[Plain-text document sources]
━━━━
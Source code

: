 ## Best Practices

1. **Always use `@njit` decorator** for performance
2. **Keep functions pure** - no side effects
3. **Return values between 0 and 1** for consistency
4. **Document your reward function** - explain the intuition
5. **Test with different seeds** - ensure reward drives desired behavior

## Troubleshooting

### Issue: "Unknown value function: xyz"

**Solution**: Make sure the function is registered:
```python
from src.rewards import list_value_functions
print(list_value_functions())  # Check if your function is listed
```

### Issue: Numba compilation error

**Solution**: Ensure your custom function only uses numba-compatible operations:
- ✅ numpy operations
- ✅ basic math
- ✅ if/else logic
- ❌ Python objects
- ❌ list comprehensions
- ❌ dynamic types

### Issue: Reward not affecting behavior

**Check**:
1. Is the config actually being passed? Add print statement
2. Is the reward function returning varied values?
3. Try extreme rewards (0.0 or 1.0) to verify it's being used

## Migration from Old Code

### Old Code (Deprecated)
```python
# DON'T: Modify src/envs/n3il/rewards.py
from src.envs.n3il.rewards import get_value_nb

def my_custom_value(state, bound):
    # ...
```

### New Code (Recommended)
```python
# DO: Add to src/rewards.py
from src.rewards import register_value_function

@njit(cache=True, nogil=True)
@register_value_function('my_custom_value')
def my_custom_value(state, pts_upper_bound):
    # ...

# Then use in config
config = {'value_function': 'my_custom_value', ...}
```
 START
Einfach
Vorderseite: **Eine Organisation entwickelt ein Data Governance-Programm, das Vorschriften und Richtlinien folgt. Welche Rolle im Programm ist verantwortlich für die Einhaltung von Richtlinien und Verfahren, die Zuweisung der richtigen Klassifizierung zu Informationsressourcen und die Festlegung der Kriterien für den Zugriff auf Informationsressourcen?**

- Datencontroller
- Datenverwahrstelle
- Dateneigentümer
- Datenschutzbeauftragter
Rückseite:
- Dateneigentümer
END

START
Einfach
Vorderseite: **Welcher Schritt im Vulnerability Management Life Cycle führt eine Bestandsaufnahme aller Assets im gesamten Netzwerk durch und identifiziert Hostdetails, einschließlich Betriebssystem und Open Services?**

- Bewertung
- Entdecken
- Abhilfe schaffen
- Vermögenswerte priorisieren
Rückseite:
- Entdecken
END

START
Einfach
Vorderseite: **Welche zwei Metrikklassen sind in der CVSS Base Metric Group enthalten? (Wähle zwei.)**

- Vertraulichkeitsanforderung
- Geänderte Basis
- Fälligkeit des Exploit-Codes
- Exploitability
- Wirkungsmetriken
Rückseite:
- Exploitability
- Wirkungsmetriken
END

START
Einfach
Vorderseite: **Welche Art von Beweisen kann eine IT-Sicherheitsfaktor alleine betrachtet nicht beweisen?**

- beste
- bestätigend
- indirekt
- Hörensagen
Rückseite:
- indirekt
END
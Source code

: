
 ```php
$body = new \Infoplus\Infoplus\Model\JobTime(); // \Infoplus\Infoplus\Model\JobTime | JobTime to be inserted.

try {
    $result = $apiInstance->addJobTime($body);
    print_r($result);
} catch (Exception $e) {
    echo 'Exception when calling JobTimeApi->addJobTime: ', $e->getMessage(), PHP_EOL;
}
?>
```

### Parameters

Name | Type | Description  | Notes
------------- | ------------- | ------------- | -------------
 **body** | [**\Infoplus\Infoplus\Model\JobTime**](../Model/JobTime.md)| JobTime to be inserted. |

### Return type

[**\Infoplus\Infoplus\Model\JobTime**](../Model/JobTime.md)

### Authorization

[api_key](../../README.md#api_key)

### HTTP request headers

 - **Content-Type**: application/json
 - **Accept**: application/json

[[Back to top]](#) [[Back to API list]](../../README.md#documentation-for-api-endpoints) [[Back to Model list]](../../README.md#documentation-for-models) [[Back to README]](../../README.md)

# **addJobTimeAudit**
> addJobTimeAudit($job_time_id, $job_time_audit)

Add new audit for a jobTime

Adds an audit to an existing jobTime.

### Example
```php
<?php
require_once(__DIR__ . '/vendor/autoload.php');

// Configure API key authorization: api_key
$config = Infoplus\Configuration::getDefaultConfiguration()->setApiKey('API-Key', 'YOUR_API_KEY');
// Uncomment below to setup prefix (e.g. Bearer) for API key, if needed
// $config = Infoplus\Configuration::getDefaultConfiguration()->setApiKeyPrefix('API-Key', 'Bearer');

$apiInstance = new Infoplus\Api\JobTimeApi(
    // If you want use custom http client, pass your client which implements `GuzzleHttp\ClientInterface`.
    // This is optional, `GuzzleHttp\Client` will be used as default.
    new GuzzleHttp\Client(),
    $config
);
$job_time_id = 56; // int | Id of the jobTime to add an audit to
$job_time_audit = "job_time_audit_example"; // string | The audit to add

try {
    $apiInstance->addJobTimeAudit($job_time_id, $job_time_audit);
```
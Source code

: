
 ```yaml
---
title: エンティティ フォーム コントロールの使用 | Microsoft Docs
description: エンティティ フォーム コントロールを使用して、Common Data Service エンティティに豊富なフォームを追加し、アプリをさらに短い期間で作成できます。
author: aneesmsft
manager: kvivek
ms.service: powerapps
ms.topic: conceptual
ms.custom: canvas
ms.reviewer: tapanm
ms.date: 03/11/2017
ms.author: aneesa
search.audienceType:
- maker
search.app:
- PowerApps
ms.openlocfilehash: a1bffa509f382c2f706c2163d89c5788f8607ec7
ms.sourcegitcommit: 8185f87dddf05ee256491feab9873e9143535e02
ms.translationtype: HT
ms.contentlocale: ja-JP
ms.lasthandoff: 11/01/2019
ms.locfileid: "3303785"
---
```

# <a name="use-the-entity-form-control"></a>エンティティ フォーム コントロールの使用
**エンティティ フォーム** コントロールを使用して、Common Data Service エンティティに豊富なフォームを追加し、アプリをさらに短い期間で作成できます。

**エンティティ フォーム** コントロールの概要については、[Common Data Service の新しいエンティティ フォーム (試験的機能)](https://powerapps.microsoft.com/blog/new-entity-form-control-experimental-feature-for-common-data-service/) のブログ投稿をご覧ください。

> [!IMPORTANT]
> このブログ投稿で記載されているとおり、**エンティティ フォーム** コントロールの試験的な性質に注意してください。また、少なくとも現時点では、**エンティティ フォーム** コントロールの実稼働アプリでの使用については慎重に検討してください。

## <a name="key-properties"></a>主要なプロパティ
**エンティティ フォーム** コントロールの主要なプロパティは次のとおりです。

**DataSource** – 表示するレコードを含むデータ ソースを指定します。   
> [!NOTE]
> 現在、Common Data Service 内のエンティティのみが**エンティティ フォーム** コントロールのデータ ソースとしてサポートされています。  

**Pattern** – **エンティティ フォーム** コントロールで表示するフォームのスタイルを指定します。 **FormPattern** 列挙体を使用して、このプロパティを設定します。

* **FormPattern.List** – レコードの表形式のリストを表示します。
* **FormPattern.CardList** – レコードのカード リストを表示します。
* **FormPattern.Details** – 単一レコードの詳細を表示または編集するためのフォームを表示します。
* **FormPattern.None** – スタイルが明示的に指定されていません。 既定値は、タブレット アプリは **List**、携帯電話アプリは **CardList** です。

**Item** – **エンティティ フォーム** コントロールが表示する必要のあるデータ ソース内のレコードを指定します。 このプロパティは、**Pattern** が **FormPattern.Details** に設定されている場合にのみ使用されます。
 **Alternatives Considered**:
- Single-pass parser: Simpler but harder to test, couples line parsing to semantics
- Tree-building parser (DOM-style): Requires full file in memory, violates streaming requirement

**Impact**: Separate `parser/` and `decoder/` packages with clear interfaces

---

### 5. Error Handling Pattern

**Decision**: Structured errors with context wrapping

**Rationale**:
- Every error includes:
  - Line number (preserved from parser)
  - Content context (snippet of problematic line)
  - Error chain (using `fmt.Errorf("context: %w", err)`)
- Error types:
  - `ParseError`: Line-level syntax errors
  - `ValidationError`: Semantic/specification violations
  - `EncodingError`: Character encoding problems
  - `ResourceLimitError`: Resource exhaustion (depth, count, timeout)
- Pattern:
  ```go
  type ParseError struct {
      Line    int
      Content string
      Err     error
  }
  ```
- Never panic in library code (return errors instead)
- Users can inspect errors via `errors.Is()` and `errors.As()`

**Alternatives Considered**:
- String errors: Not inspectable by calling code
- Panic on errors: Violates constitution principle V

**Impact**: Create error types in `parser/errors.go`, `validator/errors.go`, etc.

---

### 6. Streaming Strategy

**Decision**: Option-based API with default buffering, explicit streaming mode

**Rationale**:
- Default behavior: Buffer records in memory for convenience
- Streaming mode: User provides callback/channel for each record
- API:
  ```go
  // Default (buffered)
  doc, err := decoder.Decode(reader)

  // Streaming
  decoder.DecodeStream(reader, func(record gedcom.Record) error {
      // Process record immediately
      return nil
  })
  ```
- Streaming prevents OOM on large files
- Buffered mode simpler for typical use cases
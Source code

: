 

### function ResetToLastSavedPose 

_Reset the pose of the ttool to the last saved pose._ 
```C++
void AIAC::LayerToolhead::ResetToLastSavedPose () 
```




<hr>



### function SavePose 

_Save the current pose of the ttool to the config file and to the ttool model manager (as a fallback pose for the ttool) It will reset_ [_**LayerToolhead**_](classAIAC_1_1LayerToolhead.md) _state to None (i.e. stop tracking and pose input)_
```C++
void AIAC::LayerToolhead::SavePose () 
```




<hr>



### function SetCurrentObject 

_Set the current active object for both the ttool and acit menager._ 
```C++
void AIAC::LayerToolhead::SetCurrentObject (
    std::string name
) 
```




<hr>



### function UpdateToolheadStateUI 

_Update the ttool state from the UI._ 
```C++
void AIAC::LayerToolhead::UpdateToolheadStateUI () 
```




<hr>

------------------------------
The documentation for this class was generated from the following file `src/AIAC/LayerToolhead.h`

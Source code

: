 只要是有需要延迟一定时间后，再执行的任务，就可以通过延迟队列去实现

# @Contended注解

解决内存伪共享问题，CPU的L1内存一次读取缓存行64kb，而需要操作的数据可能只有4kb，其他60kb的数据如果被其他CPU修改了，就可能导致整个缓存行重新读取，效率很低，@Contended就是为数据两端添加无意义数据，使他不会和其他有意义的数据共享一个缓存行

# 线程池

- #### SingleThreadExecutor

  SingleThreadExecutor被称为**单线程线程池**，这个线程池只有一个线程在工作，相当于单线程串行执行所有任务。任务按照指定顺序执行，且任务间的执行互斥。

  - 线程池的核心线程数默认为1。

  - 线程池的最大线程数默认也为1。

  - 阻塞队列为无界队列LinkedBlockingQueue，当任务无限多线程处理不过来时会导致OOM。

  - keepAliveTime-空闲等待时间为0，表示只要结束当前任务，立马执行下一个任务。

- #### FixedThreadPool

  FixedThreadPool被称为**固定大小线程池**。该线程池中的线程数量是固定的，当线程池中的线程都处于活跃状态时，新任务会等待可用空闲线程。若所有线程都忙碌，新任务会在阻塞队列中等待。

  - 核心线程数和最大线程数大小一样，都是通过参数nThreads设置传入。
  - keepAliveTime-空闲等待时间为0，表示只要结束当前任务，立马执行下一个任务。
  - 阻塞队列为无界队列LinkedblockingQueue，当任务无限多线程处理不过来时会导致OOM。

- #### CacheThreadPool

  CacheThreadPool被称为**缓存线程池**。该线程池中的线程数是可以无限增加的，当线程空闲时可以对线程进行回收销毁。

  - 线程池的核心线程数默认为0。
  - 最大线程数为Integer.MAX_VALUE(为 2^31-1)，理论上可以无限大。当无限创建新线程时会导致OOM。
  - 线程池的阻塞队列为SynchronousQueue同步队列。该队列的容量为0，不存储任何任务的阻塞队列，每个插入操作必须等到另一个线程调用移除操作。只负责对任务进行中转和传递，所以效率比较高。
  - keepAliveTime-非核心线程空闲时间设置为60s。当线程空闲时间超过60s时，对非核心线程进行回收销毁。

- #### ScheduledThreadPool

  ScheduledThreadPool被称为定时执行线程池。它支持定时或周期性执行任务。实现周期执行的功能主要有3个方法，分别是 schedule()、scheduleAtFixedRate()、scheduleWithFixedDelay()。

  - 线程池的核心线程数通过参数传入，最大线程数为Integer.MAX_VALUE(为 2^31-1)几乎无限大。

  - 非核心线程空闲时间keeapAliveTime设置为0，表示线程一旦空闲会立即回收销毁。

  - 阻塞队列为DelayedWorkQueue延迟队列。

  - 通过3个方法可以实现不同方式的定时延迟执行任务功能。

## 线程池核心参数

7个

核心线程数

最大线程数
━━━━
◆ Task ◆
Would you copy, unchanged, the stretch of the records above that begins at the line containing "Vorderseite: **Welche zwei" and ends at the line containing "### Authorization", and only that?

◆ Exercise result ◆
Vorderseite: **Welche zwei Metrikklassen sind in der CVSS Base Metric Group enthalten? (Wähle zwei.)**

- Vertraulichkeitsanforderung
- Geänderte Basis
- Fälligkeit des Exploit-Codes
- Exploitability
- Wirkungsmetriken
Rückseite:
- Exploitability
- Wirkungsmetriken
END

START
Einfach
Vorderseite: **Welche Art von Beweisen kann eine IT-Sicherheitsfaktor alleine betrachtet nicht beweisen?**

- beste
- bestätigend
- indirekt
- Hörensagen
Rückseite:
- indirekt
END
Source code

:
 ```php
$body = new \Infoplus\Infoplus\Model\JobTime(); // \Infoplus\Infoplus\Model\JobTime | JobTime to be inserted.

try {
    $result = $apiInstance->addJobTime($body);
    print_r($result);
} catch (Exception $e) {
    echo 'Exception when calling JobTimeApi->addJobTime: ', $e->getMessage(), PHP_EOL;
}
?>
```

### Parameters

Name | Type | Description  | Notes
------------- | ------------- | ------------- | -------------
 **body** | [**\Infoplus\Infoplus\Model\JobTime**](../Model/JobTime.md)| JobTime to be inserted. |

### Return type

[**\Infoplus\Infoplus\Model\JobTime**](../Model/JobTime.md)

### Authorization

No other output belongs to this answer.